Gibberd, Alex and Cohen, Edward (2018) Temporally Smoothed Wavelet Coherence for Multivariate Point-Processes and Neuron-Firing. In: 2018 52nd Asilomar Conference on Signals, Systems, and Computers :. IEEE, pp. 1220-1224. ISBN 9781538692189
asilomar_submitted.pdf - Accepted Version
Available under License Creative Commons Attribution-NonCommercial.
Download (3MB)
Abstract
In neuroscience, it is of key importance to assess how neurons interact with each other as evidenced via their firing patterns and rates. We here introduce a method of smoothing the wavelet periodogram (scalogram) in order to reduce variance in spectral estimates and allow analysis of time-varying dependency between neurons at different scale levels. Previously such smoothing methods have only received analysis in the setting of regular real-valued (Gaussian) time-series.

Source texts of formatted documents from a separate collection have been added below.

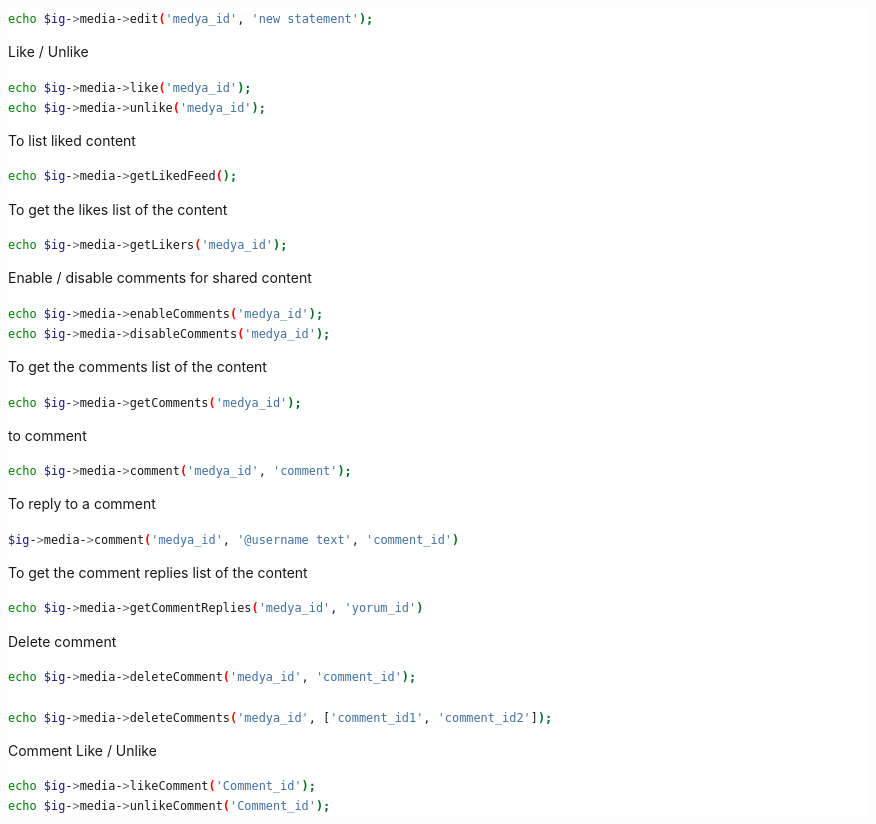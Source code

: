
 ```sh
echo $ig->media->edit('medya_id', 'new statement');

```
Like / Unlike

```sh
echo $ig->media->like('medya_id');
echo $ig->media->unlike('medya_id');
```
To list liked content
```sh
echo $ig->media->getLikedFeed();
```
To get the likes list of the content

```sh
echo $ig->media->getLikers('medya_id');
```

Enable / disable comments for shared content

```sh
echo $ig->media->enableComments('medya_id');
echo $ig->media->disableComments('medya_id');
```
To get the comments list of the content

```sh
echo $ig->media->getComments('medya_id');
```

to comment
```sh
echo $ig->media->comment('medya_id', 'comment');
```
To reply to a comment

```sh
$ig->media->comment('medya_id', '@username text', 'comment_id')
```

To get the comment replies list of the content

```sh
echo $ig->media->getCommentReplies('medya_id', 'yorum_id')

```
Delete comment

```sh
echo $ig->media->deleteComment('medya_id', 'comment_id');

echo $ig->media->deleteComments('medya_id', ['comment_id1', 'comment_id2']);
```
Comment Like / Unlike

```sh
echo $ig->media->likeComment('Comment_id');
echo $ig->media->unlikeComment('Comment_id');
```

However, in the context of neuron-firing, observations may be modelled as a point-process which when binned, or aggregated, gives rise to an integer-valued time-series. In this paper we propose an analytical asymptotic distribution for the smoothed wavelet spectra, and then contrast this, via synthetic experiments, with the finite sample behaviour of the spectral estimator. We generally find good alignment with the asymptotic distribution, however, this may break down if the level of smoothing, or the scale under analysis is very small. To conclude, we demonstrate how the spectral estimator can be used to characterize real neuron-firing dependency, and how such relationships vary over time and scale.